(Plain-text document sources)
++++++
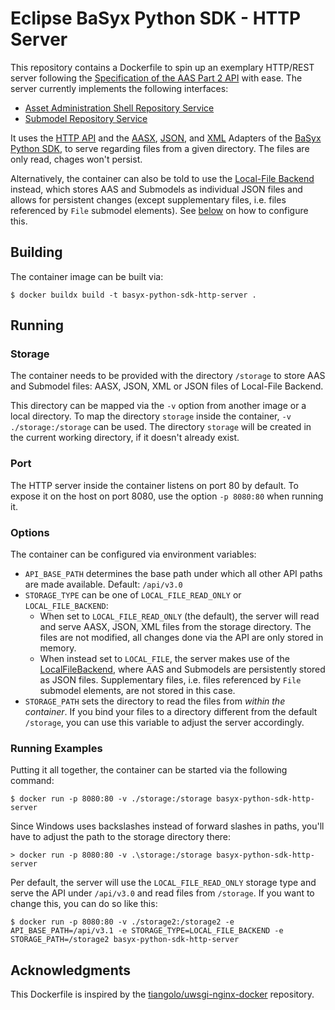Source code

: # Eclipse BaSyx Python SDK - HTTP Server

This repository contains a Dockerfile to spin up an exemplary HTTP/REST server following the [Specification of the AAS Part 2 API][6] with ease.
The server currently implements the following interfaces:

- [Asset Administration Shell Repository Service][4]
- [Submodel Repository Service][5]

It uses the [HTTP API][1] and the [AASX][7], [JSON][8], and [XML][9] Adapters of the [BaSyx Python SDK][3], to serve regarding files from a given directory.
The files are only read, chages won't persist.

Alternatively, the container can also be told to use the [Local-File Backend][2] instead, which stores AAS and Submodels as individual JSON files and allows for persistent changes (except supplementary files, i.e. files referenced by `File` submodel elements).
See [below](#options) on how to configure this.

## Building
The container image can be built via:
```
$ docker buildx build -t basyx-python-sdk-http-server .
```

## Running

### Storage
The container needs to be provided with the directory `/storage` to store AAS and Submodel files: AASX, JSON, XML or JSON files of Local-File Backend.

This directory can be mapped via the `-v` option from another image or a local directory.
To map the directory `storage` inside the container, `-v ./storage:/storage` can be used.
The directory `storage` will be created in the current working directory, if it doesn't already exist.

### Port
The HTTP server inside the container listens on port 80 by default.
To expose it on the host on port 8080, use the option `-p 8080:80` when running it.

### Options
The container can be configured via environment variables:
- `API_BASE_PATH` determines the base path under which all other API paths are made available.
  Default: `/api/v3.0`
- `STORAGE_TYPE` can be one of `LOCAL_FILE_READ_ONLY` or `LOCAL_FILE_BACKEND`:
  - When set to `LOCAL_FILE_READ_ONLY` (the default), the server will read and serve AASX, JSON, XML files from the storage directory.
    The files are not modified, all changes done via the API are only stored in memory.
  - When instead set to `LOCAL_FILE`, the server makes use of the [LocalFileBackend][2], where AAS and Submodels are persistently stored as JSON files.
    Supplementary files, i.e. files referenced by `File` submodel elements, are not stored in this case.
- `STORAGE_PATH` sets the directory to read the files from *within the container*. If you bind your files to a directory different from the default `/storage`, you can use this variable to adjust the server accordingly.

### Running Examples

Putting it all together, the container can be started via the following command:
```
$ docker run -p 8080:80 -v ./storage:/storage basyx-python-sdk-http-server
```

Since Windows uses backslashes instead of forward slashes in paths, you'll have to adjust the path to the storage directory there:
```
> docker run -p 8080:80 -v .\storage:/storage basyx-python-sdk-http-server
```

Per default, the server will use the `LOCAL_FILE_READ_ONLY` storage type and serve the API under `/api/v3.0` and read files from `/storage`. If you want to change this, you can do so like this:
```
$ docker run -p 8080:80 -v ./storage2:/storage2 -e API_BASE_PATH=/api/v3.1 -e STORAGE_TYPE=LOCAL_FILE_BACKEND -e STORAGE_PATH=/storage2 basyx-python-sdk-http-server
```
## Acknowledgments

This Dockerfile is inspired by the [tiangolo/uwsgi-nginx-docker][10] repository.

[1]: https://github.com/eclipse-basyx/basyx-python-sdk/pull/238
[2]: https://basyx-python-sdk.readthedocs.io/en/latest/backend/local_file.html
[3]: https://github.com/eclipse-basyx/basyx-python-sdk
[4]: https://app.swaggerhub.com/apis/Plattform_i40/AssetAdministrationShellRepositoryServiceSpecification/V3.0.1_SSP-001
[5]: https://app.swaggerhub.com/apis/Plattform_i40/SubmodelRepositoryServiceSpecification/V3.0.1_SSP-001
[6]: https://industrialdigitaltwin.org/content-hub/aasspecifications/idta_01002-3-0_application_programming_interfaces
[7]: https://basyx-python-sdk.readthedocs.io/en/latest/adapter/aasx.html#adapter-aasx
[8]: https://basyx-python-sdk.readthedocs.io/en/latest/adapter/json.html
[9]: https://basyx-python-sdk.readthedocs.io/en/latest/adapter/xml.html
[10]: https://github.com/tiangolo/uwsgi-nginx-docker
++++++
[Task brief]
The string "uwsgi" appears in how many lines above? Answer with the number only.

[Written response]
2